Lula (PT) conquistou 57.179.064 dos votos válidos, faltaram apenas 1,8 milhão para ser eleito no primeiro turno, o que poderia ter acontecido se a abstenção tivesse sido menor – se as pessoas por trás dos números tivessem realmente um acesso favorável à urna. Já Bolsonaro (PL) teve 51.052.598 dos votos válidos.  Além dos mais de 32 milhões que não votaram, do total de 156,4 milhões de eleitores aptos, cerca de 3,4 milhões anularam o voto e 1,9 milhão votaram em branco, totalizando 4,4% dos votos totais.

Estes são números – e pessoas – que tomam agora a atenção dos candidatos a presidente que vão ao segundo turno. Como a fala de Lavareda indica, a abstenção tem um perfil e tende a ampliar no segundo turno. 

A baixa renda e baixa escolaridade, são fatores de abstenção que agora se somam a mais um motivo que tira do eleitor a vontade de irem às urnas em 30 de outubro: 15 Estados já definiram seus governadores em primeiro turno. Entre eles, dois dos três maiores colégios eleitorais do país: Minas Gerais e Rio de Janeiro. Assim, tradicionalmente, a abstenção é um pouco maior no segundo turno, pois há menos mobilização de deputado, senador e governador chamando votos. Além disso, o eleitor tende a pensar: ‘não tem o meu candidato, não vou votar’.

Em 2018, o índice de abstenção no 2° turno das eleições presidenciais foi maior que no 1° turno. E foi a maior desde 1998. Nas eleições passadas, cerca de 31,3 milhões de brasileiros não votaram na segunda etapa. O número foi mais da metade dos votos totais recebidos por Bolsonaro naquele ano.

Há quem atribua o aumento da abstenção à radicalização política, mas não se pode acreditar totalmente. Em anos recentes, várias mudanças no sistema eleitoral facilitaram o exercício do voto, supostamente contribuindo para reduzir a abstenção, como o cômputo dos votos de brasileiros que vivem no exterior e de votos em trânsito, pelo menos para as eleições presidenciais. O recadastramento dos eleitores, por causa da implantação gradual da identificação digital, deve ter estimulado, em alguma medida, a transferência de títulos para os novos endereços de eleitores que mudaram de cidade. Apesar disso, a taxa de abstenção seguiu uma linha crescente.

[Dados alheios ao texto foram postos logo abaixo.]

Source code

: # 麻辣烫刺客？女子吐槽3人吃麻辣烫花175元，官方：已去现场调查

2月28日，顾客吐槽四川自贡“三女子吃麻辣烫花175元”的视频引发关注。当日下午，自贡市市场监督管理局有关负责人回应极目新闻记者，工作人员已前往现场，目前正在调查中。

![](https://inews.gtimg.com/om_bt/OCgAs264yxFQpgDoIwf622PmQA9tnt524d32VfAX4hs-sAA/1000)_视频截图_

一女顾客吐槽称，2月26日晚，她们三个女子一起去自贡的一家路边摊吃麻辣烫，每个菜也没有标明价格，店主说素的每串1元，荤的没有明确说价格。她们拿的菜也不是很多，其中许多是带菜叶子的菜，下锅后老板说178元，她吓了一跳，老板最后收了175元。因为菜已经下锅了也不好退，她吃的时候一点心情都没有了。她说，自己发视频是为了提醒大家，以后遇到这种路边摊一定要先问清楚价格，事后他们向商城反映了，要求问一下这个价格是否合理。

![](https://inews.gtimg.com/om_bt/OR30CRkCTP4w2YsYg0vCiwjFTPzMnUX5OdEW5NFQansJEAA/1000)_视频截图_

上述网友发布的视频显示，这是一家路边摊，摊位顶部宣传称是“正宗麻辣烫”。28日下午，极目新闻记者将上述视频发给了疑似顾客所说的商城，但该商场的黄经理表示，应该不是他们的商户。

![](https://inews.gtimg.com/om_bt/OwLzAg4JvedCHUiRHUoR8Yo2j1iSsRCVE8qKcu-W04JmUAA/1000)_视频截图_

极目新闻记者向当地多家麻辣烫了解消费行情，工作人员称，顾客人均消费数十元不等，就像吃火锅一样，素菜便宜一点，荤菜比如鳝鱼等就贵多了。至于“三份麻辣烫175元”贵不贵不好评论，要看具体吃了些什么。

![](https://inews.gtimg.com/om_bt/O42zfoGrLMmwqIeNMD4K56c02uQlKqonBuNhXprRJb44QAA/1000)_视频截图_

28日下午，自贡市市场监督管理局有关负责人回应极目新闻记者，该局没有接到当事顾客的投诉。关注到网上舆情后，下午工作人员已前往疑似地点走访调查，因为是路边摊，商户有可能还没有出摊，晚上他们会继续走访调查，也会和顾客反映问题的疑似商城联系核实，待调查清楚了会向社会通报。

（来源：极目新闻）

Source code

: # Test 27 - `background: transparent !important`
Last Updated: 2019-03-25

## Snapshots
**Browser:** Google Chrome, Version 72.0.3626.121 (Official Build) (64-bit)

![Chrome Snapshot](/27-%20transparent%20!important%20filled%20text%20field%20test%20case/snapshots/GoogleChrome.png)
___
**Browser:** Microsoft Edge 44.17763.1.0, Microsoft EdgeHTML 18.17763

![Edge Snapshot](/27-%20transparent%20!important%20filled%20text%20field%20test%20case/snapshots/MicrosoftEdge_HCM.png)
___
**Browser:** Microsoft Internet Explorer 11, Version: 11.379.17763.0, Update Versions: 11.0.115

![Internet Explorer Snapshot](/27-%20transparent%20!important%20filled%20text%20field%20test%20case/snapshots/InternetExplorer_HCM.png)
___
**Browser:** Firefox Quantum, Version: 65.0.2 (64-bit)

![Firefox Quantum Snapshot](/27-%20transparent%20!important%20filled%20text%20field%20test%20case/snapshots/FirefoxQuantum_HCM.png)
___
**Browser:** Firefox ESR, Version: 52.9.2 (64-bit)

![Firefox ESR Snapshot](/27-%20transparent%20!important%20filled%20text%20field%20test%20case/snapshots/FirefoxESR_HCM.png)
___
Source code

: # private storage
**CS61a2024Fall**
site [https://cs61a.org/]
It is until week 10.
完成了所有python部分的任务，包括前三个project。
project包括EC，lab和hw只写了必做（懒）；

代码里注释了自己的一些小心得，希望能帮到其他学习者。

São esses pontos que entram agora na estratégia de campanha dos candidatos, que já sabem com quem falar para comparecer à urna, ou desestimular a sua votação. Pois, historicamente é a população de baixa renda a que mais deixa de comparecer às urnas. E, por ser maioria dos brasileiros, é a população que tem maior potencial de definir o resultado das urnas.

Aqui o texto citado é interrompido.